··· GIVEN ENTRIES ···

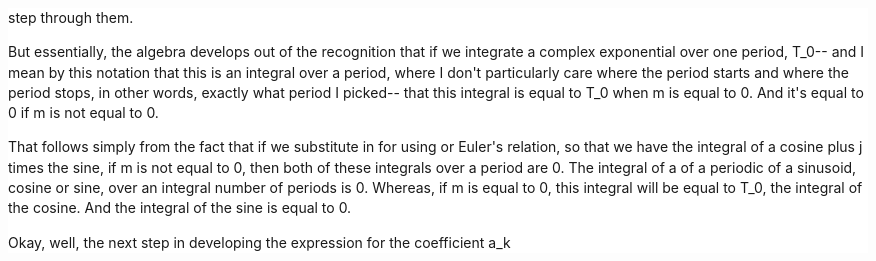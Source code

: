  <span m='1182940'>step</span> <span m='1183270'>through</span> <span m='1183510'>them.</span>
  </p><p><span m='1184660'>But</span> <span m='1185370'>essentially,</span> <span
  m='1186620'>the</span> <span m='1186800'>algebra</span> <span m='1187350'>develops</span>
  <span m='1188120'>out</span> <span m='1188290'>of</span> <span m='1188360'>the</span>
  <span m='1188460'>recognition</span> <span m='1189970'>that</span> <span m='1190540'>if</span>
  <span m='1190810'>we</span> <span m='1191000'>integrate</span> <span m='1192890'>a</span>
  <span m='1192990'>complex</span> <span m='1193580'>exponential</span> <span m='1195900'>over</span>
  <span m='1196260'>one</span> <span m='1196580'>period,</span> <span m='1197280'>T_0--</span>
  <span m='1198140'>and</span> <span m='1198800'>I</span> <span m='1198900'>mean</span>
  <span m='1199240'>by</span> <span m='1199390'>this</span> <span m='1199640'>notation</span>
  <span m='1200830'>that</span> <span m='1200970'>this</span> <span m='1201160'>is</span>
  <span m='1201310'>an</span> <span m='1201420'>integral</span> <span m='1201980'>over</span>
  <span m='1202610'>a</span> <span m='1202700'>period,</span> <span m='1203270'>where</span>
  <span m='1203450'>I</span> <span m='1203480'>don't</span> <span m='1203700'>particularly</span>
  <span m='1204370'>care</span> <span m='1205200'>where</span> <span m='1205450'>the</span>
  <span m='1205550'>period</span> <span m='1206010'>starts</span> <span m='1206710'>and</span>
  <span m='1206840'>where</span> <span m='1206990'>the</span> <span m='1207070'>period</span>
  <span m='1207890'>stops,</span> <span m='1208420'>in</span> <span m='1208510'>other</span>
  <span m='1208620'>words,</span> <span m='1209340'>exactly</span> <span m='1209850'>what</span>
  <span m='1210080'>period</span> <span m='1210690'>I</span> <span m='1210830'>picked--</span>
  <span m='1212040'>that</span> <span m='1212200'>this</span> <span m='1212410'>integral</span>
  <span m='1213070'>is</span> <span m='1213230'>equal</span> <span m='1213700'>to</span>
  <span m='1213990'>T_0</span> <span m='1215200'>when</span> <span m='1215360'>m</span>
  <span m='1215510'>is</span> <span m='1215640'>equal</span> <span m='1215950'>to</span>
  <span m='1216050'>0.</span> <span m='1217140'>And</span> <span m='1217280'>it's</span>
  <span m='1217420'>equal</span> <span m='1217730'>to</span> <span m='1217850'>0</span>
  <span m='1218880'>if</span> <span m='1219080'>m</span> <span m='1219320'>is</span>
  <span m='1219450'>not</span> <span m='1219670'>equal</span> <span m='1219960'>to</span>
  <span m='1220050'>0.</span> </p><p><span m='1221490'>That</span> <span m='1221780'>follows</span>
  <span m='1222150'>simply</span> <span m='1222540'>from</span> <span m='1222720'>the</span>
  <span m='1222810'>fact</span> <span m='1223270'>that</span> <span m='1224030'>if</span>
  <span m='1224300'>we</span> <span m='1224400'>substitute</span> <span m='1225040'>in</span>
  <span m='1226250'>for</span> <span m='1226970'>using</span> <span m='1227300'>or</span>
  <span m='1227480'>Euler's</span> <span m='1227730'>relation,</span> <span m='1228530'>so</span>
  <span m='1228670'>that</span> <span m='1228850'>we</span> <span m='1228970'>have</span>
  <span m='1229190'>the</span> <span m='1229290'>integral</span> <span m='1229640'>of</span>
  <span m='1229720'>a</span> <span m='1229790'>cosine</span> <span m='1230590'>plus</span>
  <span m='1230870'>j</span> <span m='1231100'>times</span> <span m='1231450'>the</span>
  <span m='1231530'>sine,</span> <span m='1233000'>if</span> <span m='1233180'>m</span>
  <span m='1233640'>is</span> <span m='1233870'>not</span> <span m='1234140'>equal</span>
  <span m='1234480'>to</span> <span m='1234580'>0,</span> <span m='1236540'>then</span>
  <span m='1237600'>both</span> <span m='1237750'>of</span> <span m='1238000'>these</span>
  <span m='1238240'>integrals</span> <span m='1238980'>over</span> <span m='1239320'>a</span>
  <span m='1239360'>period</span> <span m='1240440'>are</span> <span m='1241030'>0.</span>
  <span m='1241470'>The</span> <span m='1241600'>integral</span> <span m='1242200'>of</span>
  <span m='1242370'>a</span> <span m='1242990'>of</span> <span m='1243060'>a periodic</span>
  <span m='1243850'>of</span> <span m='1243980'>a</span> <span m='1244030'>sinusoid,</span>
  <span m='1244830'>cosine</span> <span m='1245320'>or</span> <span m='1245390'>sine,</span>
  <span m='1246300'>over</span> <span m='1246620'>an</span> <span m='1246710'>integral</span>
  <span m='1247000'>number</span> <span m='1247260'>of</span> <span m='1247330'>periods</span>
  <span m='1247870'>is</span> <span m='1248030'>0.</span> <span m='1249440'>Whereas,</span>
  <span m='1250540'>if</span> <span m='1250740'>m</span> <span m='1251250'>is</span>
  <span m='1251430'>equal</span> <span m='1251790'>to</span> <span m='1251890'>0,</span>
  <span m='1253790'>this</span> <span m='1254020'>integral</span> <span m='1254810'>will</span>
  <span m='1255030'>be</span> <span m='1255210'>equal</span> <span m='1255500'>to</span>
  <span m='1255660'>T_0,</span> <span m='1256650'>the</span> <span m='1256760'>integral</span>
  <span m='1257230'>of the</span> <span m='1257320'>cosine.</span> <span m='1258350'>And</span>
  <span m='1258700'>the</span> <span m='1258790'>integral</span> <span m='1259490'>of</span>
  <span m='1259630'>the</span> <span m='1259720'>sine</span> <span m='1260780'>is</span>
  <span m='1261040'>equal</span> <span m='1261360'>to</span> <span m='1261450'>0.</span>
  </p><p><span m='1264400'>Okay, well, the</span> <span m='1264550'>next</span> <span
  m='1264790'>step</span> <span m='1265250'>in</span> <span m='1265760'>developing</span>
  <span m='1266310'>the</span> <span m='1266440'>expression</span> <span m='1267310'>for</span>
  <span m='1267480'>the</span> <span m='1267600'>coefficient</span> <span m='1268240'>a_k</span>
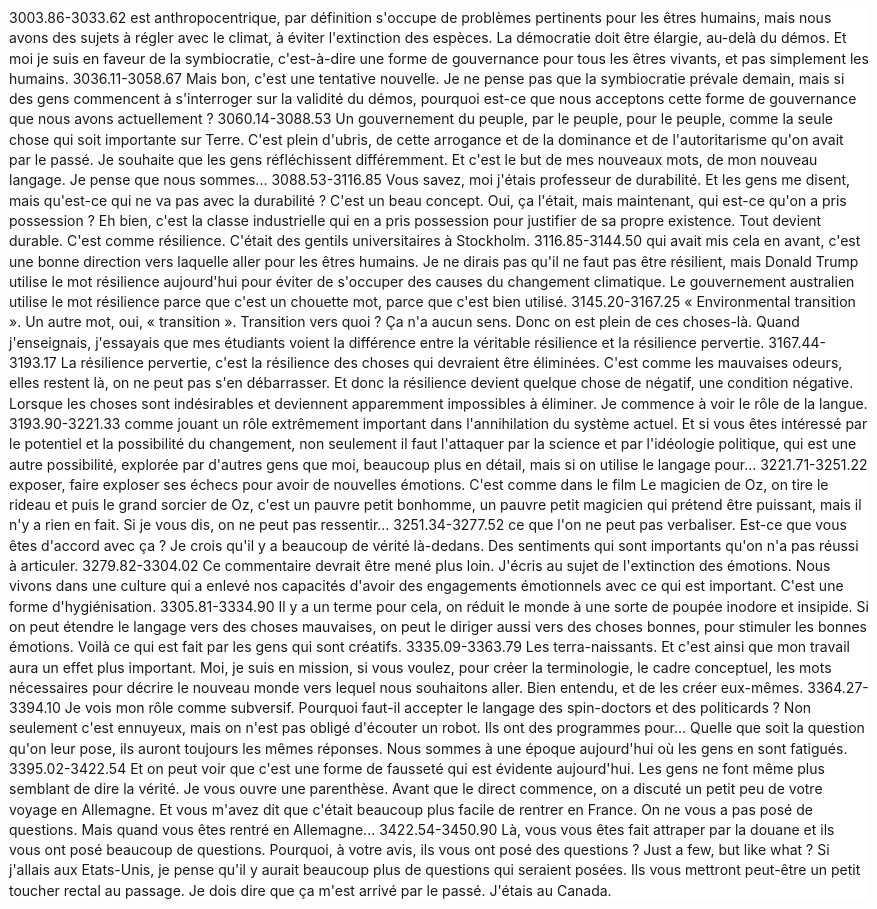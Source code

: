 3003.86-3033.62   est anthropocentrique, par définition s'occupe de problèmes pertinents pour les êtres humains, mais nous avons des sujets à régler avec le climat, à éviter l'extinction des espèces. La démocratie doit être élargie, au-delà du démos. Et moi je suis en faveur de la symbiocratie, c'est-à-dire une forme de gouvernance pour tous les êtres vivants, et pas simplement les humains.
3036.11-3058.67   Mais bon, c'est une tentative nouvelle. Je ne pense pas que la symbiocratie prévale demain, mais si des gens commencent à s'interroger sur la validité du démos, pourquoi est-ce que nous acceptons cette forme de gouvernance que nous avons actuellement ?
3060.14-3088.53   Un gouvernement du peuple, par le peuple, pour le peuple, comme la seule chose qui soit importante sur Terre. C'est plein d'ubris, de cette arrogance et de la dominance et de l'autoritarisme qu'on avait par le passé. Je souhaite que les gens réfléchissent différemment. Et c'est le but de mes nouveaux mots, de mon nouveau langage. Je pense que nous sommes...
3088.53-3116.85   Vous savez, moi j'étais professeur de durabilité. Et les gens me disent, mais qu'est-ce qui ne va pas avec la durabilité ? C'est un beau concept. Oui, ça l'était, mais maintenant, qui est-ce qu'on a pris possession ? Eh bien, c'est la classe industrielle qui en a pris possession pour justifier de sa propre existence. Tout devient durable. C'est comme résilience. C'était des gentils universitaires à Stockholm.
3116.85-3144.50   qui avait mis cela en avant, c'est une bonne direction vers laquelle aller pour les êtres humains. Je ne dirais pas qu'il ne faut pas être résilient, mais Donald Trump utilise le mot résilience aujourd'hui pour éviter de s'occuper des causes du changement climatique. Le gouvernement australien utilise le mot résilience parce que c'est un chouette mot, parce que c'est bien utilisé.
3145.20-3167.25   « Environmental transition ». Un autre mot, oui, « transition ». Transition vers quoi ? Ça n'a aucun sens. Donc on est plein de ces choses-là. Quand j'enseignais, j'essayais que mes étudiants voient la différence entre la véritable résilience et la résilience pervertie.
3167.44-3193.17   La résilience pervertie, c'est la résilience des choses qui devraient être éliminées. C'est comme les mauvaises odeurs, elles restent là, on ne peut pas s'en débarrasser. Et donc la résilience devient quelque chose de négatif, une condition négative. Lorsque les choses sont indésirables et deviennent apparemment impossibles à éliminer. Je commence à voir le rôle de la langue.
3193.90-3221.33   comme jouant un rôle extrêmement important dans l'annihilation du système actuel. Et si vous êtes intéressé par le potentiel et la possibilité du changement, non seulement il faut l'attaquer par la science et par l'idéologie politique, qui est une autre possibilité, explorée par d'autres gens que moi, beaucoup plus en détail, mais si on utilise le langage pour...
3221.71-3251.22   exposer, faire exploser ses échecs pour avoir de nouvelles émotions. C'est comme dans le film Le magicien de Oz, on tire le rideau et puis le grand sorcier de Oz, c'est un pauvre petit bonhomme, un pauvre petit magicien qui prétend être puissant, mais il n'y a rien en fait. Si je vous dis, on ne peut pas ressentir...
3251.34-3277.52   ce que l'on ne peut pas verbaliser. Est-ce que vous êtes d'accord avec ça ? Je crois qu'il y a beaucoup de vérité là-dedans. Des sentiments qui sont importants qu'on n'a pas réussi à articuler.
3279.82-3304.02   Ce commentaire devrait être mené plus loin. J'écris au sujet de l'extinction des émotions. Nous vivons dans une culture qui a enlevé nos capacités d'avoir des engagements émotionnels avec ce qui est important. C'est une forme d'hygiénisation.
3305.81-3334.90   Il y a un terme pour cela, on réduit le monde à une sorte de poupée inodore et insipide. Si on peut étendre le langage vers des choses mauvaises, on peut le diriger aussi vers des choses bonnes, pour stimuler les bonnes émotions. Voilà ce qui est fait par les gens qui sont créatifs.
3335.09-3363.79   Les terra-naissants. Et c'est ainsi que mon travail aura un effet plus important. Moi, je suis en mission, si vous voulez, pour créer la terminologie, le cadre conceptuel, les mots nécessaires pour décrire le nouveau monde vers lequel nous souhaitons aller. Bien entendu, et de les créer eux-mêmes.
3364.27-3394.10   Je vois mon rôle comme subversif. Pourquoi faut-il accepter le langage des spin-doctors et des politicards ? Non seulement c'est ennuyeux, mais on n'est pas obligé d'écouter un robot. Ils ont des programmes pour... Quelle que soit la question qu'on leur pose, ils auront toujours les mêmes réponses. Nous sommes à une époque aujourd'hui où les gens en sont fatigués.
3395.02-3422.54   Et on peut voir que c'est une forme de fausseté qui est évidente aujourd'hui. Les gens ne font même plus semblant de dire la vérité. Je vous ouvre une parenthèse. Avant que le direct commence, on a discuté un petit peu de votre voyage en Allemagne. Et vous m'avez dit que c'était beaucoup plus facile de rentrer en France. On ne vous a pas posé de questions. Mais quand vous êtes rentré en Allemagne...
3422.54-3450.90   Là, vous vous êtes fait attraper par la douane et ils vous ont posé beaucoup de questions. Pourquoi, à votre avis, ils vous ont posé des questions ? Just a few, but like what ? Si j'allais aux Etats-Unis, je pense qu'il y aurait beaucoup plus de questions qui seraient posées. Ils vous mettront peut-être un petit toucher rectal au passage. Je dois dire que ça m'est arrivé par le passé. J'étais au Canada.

···

## WHAT IS EXPECTED
The response consists of the lines above that contain "step".

## SOLUTION FOR THIS PROBLEM
:  <span m='1182940'>step</span> <span m='1183270'>through</span> <span m='1183510'>them.</span>
  m='1264790'>step</span> <span m='1265250'>in</span> <span m='1265760'>developing</span>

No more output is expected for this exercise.